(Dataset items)
= = = = =

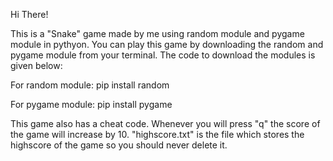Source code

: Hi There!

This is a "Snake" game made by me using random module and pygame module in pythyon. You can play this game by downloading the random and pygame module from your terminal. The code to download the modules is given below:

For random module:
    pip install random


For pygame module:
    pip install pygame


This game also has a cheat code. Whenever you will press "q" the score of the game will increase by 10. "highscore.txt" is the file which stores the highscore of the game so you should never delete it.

= = = = =

#### [Directions for this task]
Check the records above and copy each line that has the string "install".

#### [Completed exercise]
    pip install random
    pip install pygame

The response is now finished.